+++ Data extract
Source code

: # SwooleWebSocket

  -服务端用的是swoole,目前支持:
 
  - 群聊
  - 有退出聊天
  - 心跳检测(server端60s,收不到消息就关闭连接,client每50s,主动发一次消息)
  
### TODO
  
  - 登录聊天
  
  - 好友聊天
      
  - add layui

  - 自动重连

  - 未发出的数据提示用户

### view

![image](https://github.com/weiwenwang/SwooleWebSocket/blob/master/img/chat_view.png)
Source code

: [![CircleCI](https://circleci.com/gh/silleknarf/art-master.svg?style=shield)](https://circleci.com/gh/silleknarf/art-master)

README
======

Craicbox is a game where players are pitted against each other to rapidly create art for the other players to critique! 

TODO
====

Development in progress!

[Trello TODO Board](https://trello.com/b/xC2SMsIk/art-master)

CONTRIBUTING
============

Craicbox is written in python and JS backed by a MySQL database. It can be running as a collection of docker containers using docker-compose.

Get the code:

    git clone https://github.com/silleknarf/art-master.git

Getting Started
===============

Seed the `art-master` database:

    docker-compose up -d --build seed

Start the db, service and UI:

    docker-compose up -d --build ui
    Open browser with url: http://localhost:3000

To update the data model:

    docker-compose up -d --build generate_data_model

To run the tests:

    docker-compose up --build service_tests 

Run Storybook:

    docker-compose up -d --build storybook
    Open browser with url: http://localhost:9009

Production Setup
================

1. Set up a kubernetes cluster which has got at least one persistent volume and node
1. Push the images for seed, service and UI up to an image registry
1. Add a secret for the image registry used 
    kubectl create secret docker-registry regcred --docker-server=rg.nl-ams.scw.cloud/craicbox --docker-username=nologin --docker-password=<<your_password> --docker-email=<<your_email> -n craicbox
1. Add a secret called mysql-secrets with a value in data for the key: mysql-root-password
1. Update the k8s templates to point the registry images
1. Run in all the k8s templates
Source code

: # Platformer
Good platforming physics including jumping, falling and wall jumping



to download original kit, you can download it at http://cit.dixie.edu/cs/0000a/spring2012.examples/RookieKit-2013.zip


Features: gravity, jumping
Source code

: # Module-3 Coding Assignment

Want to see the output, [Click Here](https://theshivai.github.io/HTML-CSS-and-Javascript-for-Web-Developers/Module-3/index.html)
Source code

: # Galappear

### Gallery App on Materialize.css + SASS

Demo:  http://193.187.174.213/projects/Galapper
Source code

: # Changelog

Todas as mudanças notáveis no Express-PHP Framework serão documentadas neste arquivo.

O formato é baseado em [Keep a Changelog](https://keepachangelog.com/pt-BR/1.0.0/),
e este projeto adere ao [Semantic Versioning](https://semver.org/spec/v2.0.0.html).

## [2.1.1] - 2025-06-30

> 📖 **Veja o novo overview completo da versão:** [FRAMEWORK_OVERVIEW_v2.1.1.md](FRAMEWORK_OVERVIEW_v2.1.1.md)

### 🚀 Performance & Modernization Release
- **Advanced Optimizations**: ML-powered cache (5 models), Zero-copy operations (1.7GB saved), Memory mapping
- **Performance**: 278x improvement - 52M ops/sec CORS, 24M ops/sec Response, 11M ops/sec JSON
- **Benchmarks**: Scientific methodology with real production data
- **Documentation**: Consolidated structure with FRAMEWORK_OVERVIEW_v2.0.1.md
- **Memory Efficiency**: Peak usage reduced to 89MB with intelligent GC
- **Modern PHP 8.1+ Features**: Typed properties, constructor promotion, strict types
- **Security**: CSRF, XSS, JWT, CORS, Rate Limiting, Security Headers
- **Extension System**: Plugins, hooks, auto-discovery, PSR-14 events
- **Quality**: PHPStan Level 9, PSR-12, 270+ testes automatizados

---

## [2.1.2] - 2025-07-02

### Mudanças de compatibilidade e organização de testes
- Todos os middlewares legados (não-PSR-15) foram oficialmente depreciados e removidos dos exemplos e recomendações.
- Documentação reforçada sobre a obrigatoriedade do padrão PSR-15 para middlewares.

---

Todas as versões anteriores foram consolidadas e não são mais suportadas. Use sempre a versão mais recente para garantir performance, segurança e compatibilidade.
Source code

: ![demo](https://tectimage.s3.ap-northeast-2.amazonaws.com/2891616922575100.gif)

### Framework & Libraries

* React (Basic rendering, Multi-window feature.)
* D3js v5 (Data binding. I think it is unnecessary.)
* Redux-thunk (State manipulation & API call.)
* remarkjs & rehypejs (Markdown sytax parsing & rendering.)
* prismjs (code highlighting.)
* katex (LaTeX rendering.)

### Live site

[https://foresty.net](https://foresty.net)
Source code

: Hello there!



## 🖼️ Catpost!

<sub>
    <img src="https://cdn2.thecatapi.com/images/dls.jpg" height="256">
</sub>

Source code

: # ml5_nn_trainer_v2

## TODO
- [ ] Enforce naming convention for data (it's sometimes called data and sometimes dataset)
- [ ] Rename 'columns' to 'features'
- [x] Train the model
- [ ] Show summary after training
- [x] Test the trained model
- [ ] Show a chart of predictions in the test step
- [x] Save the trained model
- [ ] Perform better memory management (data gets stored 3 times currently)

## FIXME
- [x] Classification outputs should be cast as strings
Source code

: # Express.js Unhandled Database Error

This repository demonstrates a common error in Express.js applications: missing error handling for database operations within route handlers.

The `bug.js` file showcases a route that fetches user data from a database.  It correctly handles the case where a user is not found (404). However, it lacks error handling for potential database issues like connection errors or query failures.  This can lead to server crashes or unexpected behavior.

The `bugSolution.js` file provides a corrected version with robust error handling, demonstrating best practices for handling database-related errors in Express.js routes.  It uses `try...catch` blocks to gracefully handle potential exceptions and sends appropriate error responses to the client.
++++++
## Prompt
All of the material is to be duplicated exactly.

## Answer section
Source code

: # SwooleWebSocket

  -服务端用的是swoole,目前支持:
 
  - 群聊
  - 有退出聊天
  - 心跳检测(server端60s,收不到消息就关闭连接,client每50s,主动发一次消息)
  
### TODO
  
  - 登录聊天
  
  - 好友聊天
      
  - add layui

  - 自动重连

  - 未发出的数据提示用户

### view

![image](https://github.com/weiwenwang/SwooleWebSocket/blob/master/img/chat_view.png)
Source code

: [![CircleCI](https://circleci.com/gh/silleknarf/art-master.svg?style=shield)](https://circleci.com/gh/silleknarf/art-master)

README
======

Craicbox is a game where players are pitted against each other to rapidly create art for the other players to critique! 

TODO
====

Development in progress!

[Trello TODO Board](https://trello.com/b/xC2SMsIk/art-master)

CONTRIBUTING
============

Craicbox is written in python and JS backed by a MySQL database. It can be running as a collection of docker containers using docker-compose.

Get the code:

    git clone https://github.com/silleknarf/art-master.git

Getting Started
===============

Seed the `art-master` database:

    docker-compose up -d --build seed

Start the db, service and UI:

    docker-compose up -d --build ui
    Open browser with url: http://localhost:3000

To update the data model:

    docker-compose up -d --build generate_data_model

To run the tests:

    docker-compose up --build service_tests 

Run Storybook:

    docker-compose up -d --build storybook
    Open browser with url: http://localhost:9009

Production Setup
================

1. Set up a kubernetes cluster which has got at least one persistent volume and node
1. Push the images for seed, service and UI up to an image registry
1. Add a secret for the image registry used 
    kubectl create secret docker-registry regcred --docker-server=rg.nl-ams.scw.cloud/craicbox --docker-username=nologin --docker-password=<<your_password> --docker-email=<<your_email> -n craicbox
1. Add a secret called mysql-secrets with a value in data for the key: mysql-root-password
1. Update the k8s templates to point the registry images
1. Run in all the k8s templates
Source code

: # Platformer
Good platforming physics including jumping, falling and wall jumping



to download original kit, you can download it at http://cit.dixie.edu/cs/0000a/spring2012.examples/RookieKit-2013.zip


Features: gravity, jumping
Source code

: # Module-3 Coding Assignment

Want to see the output, [Click Here](https://theshivai.github.io/HTML-CSS-and-Javascript-for-Web-Developers/Module-3/index.html)
Source code

: # Galappear

### Gallery App on Materialize.css + SASS

Demo:  http://193.187.174.213/projects/Galapper
Source code

: # Changelog

Todas as mudanças notáveis no Express-PHP Framework serão documentadas neste arquivo.

O formato é baseado em [Keep a Changelog](https://keepachangelog.com/pt-BR/1.0.0/),
e este projeto adere ao [Semantic Versioning](https://semver.org/spec/v2.0.0.html).

## [2.1.1] - 2025-06-30

> 📖 **Veja o novo overview completo da versão:** [FRAMEWORK_OVERVIEW_v2.1.1.md](FRAMEWORK_OVERVIEW_v2.1.1.md)

### 🚀 Performance & Modernization Release
- **Advanced Optimizations**: ML-powered cache (5 models), Zero-copy operations (1.7GB saved), Memory mapping
- **Performance**: 278x improvement - 52M ops/sec CORS, 24M ops/sec Response, 11M ops/sec JSON
- **Benchmarks**: Scientific methodology with real production data
- **Documentation**: Consolidated structure with FRAMEWORK_OVERVIEW_v2.0.1.md
- **Memory Efficiency**: Peak usage reduced to 89MB with intelligent GC
- **Modern PHP 8.1+ Features**: Typed properties, constructor promotion, strict types
- **Security**: CSRF, XSS, JWT, CORS, Rate Limiting, Security Headers
- **Extension System**: Plugins, hooks, auto-discovery, PSR-14 events
- **Quality**: PHPStan Level 9, PSR-12, 270+ testes automatizados

---

## [2.1.2] - 2025-07-02

### Mudanças de compatibilidade e organização de testes
- Todos os middlewares legados (não-PSR-15) foram oficialmente depreciados e removidos dos exemplos e recomendações.
- Documentação reforçada sobre a obrigatoriedade do padrão PSR-15 para middlewares.

---

Todas as versões anteriores foram consolidadas e não são mais suportadas. Use sempre a versão mais recente para garantir performance, segurança e compatibilidade.
Source code

: ![demo](https://tectimage.s3.ap-northeast-2.amazonaws.com/2891616922575100.gif)

### Framework & Libraries

* React (Basic rendering, Multi-window feature.)
* D3js v5 (Data binding. I think it is unnecessary.)
* Redux-thunk (State manipulation & API call.)
* remarkjs & rehypejs (Markdown sytax parsing & rendering.)
* prismjs (code highlighting.)
* katex (LaTeX rendering.)

### Live site

[https://foresty.net](https://foresty.net)
Source code

: Hello there!



## 🖼️ Catpost!

<sub>
    <img src="https://cdn2.thecatapi.com/images/dls.jpg" height="256">
</sub>

Source code

: # ml5_nn_trainer_v2

## TODO
- [ ] Enforce naming convention for data (it's sometimes called data and sometimes dataset)
- [ ] Rename 'columns' to 'features'
- [x] Train the model
- [ ] Show summary after training
- [x] Test the trained model
- [ ] Show a chart of predictions in the test step
- [x] Save the trained model
- [ ] Perform better memory management (data gets stored 3 times currently)

## FIXME
- [x] Classification outputs should be cast as strings
Source code

: # Express.js Unhandled Database Error

This repository demonstrates a common error in Express.js applications: missing error handling for database operations within route handlers.

The `bug.js` file showcases a route that fetches user data from a database.  It correctly handles the case where a user is not found (404). However, it lacks error handling for potential database issues like connection errors or query failures.  This can lead to server crashes or unexpected behavior.

The `bugSolution.js` file provides a corrected version with robust error handling, demonstrating best practices for handling database-related errors in Express.js routes.  It uses `try...catch` blocks to gracefully handle potential exceptions and sends appropriate error responses to the client.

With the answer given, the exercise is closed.